Flowering Tree Species for Nashville Pollinators
Some blossoming canopy and understory trees that will get the bees buzzing in your yard include:
Serviceberry
Flowering dogwood
Linden (American basswood)
Crabapple
Certain trees bloom in early to mid-spring, while others bloom in mid- to late spring; a variety of tree species across an area helps ensure a rolling availability of flowers through each month of the season. When deciding on a species, take a look around the neighborhood and consider a tree that isn’t abundant nearby, as this is a sure way to make an impactful contribution to the landscape’s ecology.
Host Tree Species for Nashville Pollinators
Most native trees that don’t feed pollinators still support them indirectly as critical habitat. Keystone host trees for caterpillars and other insects include:
Black willow
Hickories
Pawpaw
American sycamore
Oak trees are among the most important pollinator support trees in Nashville (and in the eastern U.S. in general). Even though they’re wind-pollinated, they host hundreds of caterpillar and insect species, also providing a major food source for birds during breeding season.

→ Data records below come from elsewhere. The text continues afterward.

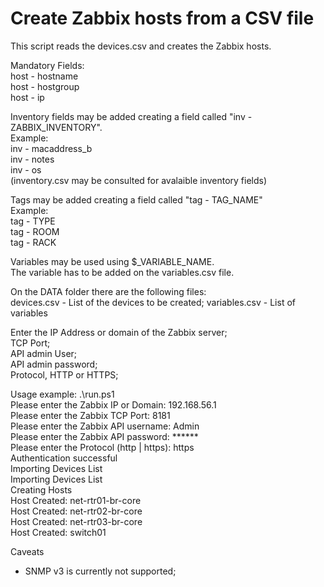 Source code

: # Create Zabbix hosts from a CSV file

This script reads the devices.csv and creates the Zabbix hosts.

Mandatory Fields:\
host - hostname\
host - hostgroup\
host - ip

Inventory fields may be added creating a field called "inv - ZABBIX_INVENTORY".\
Example:\
inv - macaddress_b\
inv - notes\
inv - os\
(inventory.csv may be consulted for avalaible inventory fields)

Tags may be added creating a field called "tag - TAG_NAME"\
Example:\
tag - TYPE\
tag - ROOM\
tag - RACK

Variables may be used using $_VARIABLE_NAME.\
The variable has to be added on the variables.csv file.

On the DATA folder there are the following files:\
devices.csv - List of the devices to be created;
variables.csv - List of variables

Enter the IP Address or domain of the Zabbix server;\
TCP Port;\
API admin User;\
API admin password;\
Protocol, HTTP or HTTPS;

Usage example:
.\run.ps1\
Please enter the Zabbix IP or Domain: 192.168.56.1\
Please enter the Zabbix TCP Port: 8181\
Please enter the Zabbix API username: Admin\
Please enter the Zabbix API password: ******\
Please enter the Protocol (http | https): https\
Authentication successful\
Importing Devices List\
Importing Devices List\
Creating Hosts\
Host Created:  net-rtr01-br-core\
Host Created:  net-rtr02-br-core\
Host Created:  net-rtr03-br-core\
Host Created:  switch01


Caveats
* SNMP v3 is currently not supported;




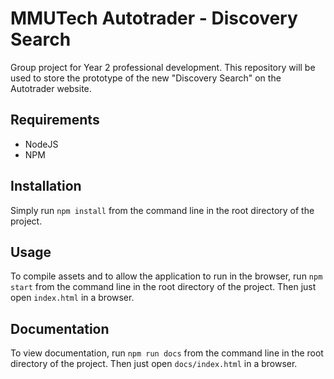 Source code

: # MMUTech Autotrader - Discovery Search
Group project for Year 2 professional development. This repository will be used to store the prototype of the new "Discovery Search" on the Autotrader website.

## Requirements
* NodeJS
* NPM

## Installation
Simply run `npm install` from the command line in the root directory of the project.

## Usage
To compile assets and to allow the application to run in the browser, run `npm start` from the command line in the root directory of the project. Then just open `index.html` in a browser.

## Documentation
To view documentation, run `npm run docs` from the command line in the root directory of the project. Then just open `docs/index.html` in a browser.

On the other hand, some trees have very specific relationships with particular pollinators. The pawpaw is a native understory tree that is the exclusive larval host of the zebra swallowtail butterfly, meaning that caterpillars of this species only develop on pawpaw leaves. Similarly, the catalpa tree is the essential host of the catalpa sphinx moth’s caterpillars (a.k.a. catalpa worms).

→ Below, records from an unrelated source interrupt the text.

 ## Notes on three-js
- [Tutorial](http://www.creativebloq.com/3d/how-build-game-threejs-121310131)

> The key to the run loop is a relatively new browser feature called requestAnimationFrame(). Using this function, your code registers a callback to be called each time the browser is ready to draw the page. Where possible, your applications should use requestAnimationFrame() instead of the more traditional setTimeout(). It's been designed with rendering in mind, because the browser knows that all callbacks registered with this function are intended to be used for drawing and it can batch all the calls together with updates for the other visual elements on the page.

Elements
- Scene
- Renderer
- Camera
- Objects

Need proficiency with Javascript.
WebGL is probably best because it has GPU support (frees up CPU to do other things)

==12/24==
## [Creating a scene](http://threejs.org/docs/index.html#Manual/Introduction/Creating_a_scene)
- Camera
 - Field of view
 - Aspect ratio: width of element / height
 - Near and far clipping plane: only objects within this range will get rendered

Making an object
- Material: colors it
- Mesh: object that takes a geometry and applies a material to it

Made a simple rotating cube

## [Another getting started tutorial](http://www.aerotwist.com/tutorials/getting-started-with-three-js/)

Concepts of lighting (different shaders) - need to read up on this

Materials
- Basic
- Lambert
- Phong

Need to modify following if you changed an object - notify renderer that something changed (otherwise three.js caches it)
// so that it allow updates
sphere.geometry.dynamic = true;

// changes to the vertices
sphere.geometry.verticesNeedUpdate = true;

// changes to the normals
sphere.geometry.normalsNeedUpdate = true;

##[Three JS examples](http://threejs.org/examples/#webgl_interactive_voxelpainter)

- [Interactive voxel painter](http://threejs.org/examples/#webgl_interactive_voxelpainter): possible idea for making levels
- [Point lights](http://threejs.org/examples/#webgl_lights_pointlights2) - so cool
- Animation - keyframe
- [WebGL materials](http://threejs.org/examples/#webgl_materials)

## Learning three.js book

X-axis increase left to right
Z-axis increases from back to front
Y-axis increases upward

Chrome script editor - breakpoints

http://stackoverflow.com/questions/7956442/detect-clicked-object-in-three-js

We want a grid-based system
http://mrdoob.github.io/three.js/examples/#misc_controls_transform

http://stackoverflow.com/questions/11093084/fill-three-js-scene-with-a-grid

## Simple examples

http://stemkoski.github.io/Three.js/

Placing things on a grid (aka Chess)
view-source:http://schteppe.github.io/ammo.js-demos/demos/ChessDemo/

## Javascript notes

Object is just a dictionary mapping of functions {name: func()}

Do Any Trees Have Low Pollinator Value?
Some trees like the ginkgo, Japanese maple, and Yoshino cherry are beautiful ornamentals that contribute many other ecosystem services, but don’t provide as much pollinator support as native species do, either for nectar or shelter.
Are Any Trees Not Good for Nashville Pollinator Populations?
In addition to crowding out native species, invasive ornamental trees don’t provide much pollinator support in Nashville’s ecosystem. Below are some trees to avoid planting, and to consider removing if you have one:
Chinese privet
Tree of heaven
Princess tree or Paulownia
Mimosa or silk tree
Supporting Pollinators at Home
Here are a few more ways to support pollinators with eco-friendly landscaping in Nashville yards:
Plant flowering soft landings around caterpillar-hosting tree species that catch fallen individuals and attract hovering insects.
Keep a birdbath in the yard with stones or marbles to allow insect visitors to land and drink without drowning.
Maintain native flower beds that attract browsing pollinators.
Due to the ongoing recovery efforts for this year’s destructive winter storm, the Nashville Tree Conservation Corps’ tree sale is momentarily paused, but we will resume taking orders later in the year for the next planting season, Fall/Winter 2026/27.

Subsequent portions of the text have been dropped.